The Train Derailment in Narvik: Hopes to Resume Limited Ore Traffic Shortly
Passenger and freight traffic is now running again on the Ofoten Railway in Northern Norway. However, much work remains on the tracks used by the ore trains. The mining company LKAB hopes that they can resume iron ore traffic soon, but to a limited extent.
On Monday, the status of the train derailment at Narvik was that traffic had resumed on two of a total of four tracks that were affected by the derailment at Narvik Station.
"It is still uncertain when the entire area will be back to normal. We hope to open the third of the four tracks this evening. However, the situation looks better than it did right after the incident occurred," said press officer Harry Korslund of Bane Nor to High North News.

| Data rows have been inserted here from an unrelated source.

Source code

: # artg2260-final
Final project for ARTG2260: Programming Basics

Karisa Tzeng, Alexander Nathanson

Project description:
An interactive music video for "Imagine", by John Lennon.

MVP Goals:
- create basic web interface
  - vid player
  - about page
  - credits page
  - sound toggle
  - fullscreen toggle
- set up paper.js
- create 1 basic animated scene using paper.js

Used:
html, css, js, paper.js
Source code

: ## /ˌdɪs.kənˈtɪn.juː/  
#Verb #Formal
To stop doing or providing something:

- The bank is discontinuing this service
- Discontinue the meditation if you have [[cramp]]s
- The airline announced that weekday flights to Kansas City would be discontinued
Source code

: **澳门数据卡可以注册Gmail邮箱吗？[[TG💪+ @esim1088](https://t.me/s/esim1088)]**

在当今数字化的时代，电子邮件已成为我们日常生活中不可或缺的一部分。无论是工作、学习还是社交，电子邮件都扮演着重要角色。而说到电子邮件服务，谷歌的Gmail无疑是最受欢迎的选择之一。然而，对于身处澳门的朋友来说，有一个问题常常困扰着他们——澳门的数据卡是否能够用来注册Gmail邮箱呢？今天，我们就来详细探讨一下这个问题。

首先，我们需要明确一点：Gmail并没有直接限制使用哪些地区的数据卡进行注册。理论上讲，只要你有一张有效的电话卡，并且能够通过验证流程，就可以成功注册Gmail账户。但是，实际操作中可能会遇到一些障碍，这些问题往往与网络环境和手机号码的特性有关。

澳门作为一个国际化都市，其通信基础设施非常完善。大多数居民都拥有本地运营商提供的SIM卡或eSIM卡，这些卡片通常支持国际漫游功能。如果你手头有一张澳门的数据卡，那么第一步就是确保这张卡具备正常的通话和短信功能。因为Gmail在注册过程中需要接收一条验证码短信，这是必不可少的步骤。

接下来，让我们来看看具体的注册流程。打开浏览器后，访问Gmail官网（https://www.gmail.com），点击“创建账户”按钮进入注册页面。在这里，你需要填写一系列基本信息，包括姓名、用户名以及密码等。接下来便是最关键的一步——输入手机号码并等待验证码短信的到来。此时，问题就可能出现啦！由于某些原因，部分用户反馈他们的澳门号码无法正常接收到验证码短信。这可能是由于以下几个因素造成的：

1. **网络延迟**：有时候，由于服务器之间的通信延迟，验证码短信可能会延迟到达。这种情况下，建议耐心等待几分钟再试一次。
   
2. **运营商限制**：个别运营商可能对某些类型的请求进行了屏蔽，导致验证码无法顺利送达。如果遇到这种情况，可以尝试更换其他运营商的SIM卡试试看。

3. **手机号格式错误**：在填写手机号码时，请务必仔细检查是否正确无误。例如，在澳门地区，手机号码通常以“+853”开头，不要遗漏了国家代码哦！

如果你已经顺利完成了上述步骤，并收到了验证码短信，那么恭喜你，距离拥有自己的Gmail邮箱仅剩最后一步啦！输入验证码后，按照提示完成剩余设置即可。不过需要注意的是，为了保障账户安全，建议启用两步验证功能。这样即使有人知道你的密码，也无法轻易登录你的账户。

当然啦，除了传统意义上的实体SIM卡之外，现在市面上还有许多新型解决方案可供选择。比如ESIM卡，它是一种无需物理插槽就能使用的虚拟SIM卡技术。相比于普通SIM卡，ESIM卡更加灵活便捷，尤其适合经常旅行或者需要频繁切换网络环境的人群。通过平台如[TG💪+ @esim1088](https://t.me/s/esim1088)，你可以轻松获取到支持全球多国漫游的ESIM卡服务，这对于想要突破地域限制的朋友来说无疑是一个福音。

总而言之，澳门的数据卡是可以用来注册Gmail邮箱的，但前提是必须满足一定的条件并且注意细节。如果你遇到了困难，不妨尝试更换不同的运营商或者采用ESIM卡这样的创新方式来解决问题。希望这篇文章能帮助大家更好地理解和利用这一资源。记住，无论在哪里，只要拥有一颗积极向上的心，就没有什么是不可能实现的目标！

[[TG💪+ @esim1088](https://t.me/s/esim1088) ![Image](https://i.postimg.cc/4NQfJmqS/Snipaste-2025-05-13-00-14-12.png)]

On Tuesday, Korslund can report that the third track is now also open for traffic. The third track is one of the tracks used by LKAB, but the opening of the track is also significant for passenger and freight traffic. Track four, where the derailment took place, is still closed to traffic.
One of LKAB's iron ore trains headed from Kiruna to Narvik derailed on Sunday at Narvik Station. In total, it looks like around 30 of the train's 68 carriages are affected by the derailment, according to the Swedish mining company LKAB.
The Ofoten Line was closed to traffic until the first two tracks were reopened. Another aspect now is that the electrification used by the trains that pass Narvik Station is disconnected during the day when the work is in progress," says Korslund.
The use of diesel locomotives contributes to keeping up the traffic of the normal freight traffic, as well as passenger traffic, which can now go in both directions on the Ofoten Line. However, limitations on speed and the requirement of driving permits between 6 AM and 9 PM lead to some delays, he adds.
A lot of work remains
"When it comes to reopening the fourth track, quite an extensive job remains. The time frame is somewhat longer there and we are uncertain how long it will take to repair the damage and clear away the carriages that derailed here; it can quickly become two, three days," says the press officer for Bane Nor.
In the morning hours on Monday, the work of clearing tracks three and four had begun. The train with 23 derailed carriages is located on track four and approximately 200 meters of the railway track must be replaced, writes the newspaper Fremover.
"Major wheel loaders are needed to lift the carriages of the track. In addition, there are still a few hundred tonnes of iron ore at the accident site from the carriages that derailed," says Korslund in a comment to HNN.
According to Korslund of Bane Nor, they currently do now know anything about the cause of the derailment. He says that the Accident Investigation Board Norway came to Narvik yesterday. Bane Nor assists with the work.
"We have to make some reservations if there are any unforeseen challenges that could change the time horizon further," he concludes.
LKAB informs that 30 undamaged wagons have been moved to the terminal area. The mining company hopes to resume iron ore traffic within 24 hours but to a limited extent.
According to LKAB, no injuries have been registered.
An important vein
The Ofoten Line is a 43-kilometer-long railway track from the Port of Narvik to the national border with Sweden where the line is connected with the Swedish railway network. Normally, 10-12 of LKAB's iron ore trains run in each direction every day between Narvik and Kiruna. In addition, other freight and passenger traffic takes place on the railway.
According to Bane Nor, the Ofoten Line is also an important freight corridor for the entire Nordic region and a large portion of the grocery supply to Northern Norway comes by train via Narvik. There are several daily freight trains shuttles between Alnabru in Oslo and Narvik via Sweden.
LKAB's 750-meter-long ore trains transport around 6,800 tonnes of iron ore product per train. Between eight and ten trains loaded with iron ore travel between Kiruna and Narvik every day. Each train consists of 68 carriages, where each carriage weighs 20 tonnes and is loaded with approx. 100 tonnes, writes SVT. At the Port of Narvik, the iron ore is loaded for shipment to customers in Europe.